(Saved data entries)
┄┄┄┄┄┄┄┄┄┄
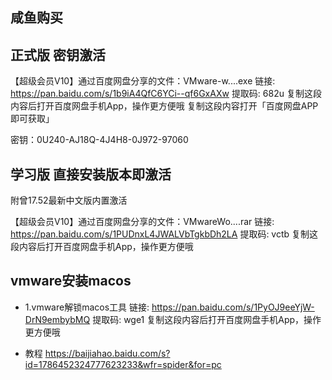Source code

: ## 咸鱼购买

## 正式版 密钥激活
【超级会员V10】通过百度网盘分享的文件：VMware-w....exe
链接: https://pan.baidu.com/s/1b9iA4QfC6YCi--qf6GxAXw 提取码: 682u 复制这段内容后打开百度网盘手机App，操作更方便哦
复制这段内容打开「百度网盘APP 即可获取」

密钥：0U240-AJ18Q-4J4H8-0J972-97060

## 学习版 直接安装版本即激活

附曾17.52最新中文版内置激活

【超级会员V10】通过百度网盘分享的文件：VMwareWo....rar
链接: https://pan.baidu.com/s/1PUDnxL4JWALVbTgkbDh2LA 提取码: vctb 复制这段内容后打开百度网盘手机App，操作更方便哦


## vmware安装macos

- 1.vmware解锁macos工具 
链接: https://pan.baidu.com/s/1PyOJ9eeYjW-DrN9embybMQ 提取码: wge1 复制这段内容后打开百度网盘手机App，操作更方便哦

- 教程
https://baijiahao.baidu.com/s?id=1786452324777623233&wfr=spider&for=pc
┄┄┄┄┄┄┄┄┄┄
§ Task: Write out all the entries exactly, except for the pictures.

§ Task response:
Source code

: ## 咸鱼购买

## 正式版 密钥激活
【超级会员V10】通过百度网盘分享的文件：VMware-w....exe
链接: https://pan.baidu.com/s/1b9iA4QfC6YCi--qf6GxAXw 提取码: 682u 复制这段内容后打开百度网盘手机App，操作更方便哦
复制这段内容打开「百度网盘APP 即可获取」

密钥：0U240-AJ18Q-4J4H8-0J972-97060

## 学习版 直接安装版本即激活

附曾17.52最新中文版内置激活

【超级会员V10】通过百度网盘分享的文件：VMwareWo....rar
链接: https://pan.baidu.com/s/1PUDnxL4JWALVbTgkbDh2LA 提取码: vctb 复制这段内容后打开百度网盘手机App，操作更方便哦


## vmware安装macos

- 1.vmware解锁macos工具 
链接: https://pan.baidu.com/s/1PyOJ9eeYjW-DrN9embybMQ 提取码: wge1 复制这段内容后打开百度网盘手机App，操作更方便哦

- 教程
https://baijiahao.baidu.com/s?id=1786452324777623233&wfr=spider&for=pc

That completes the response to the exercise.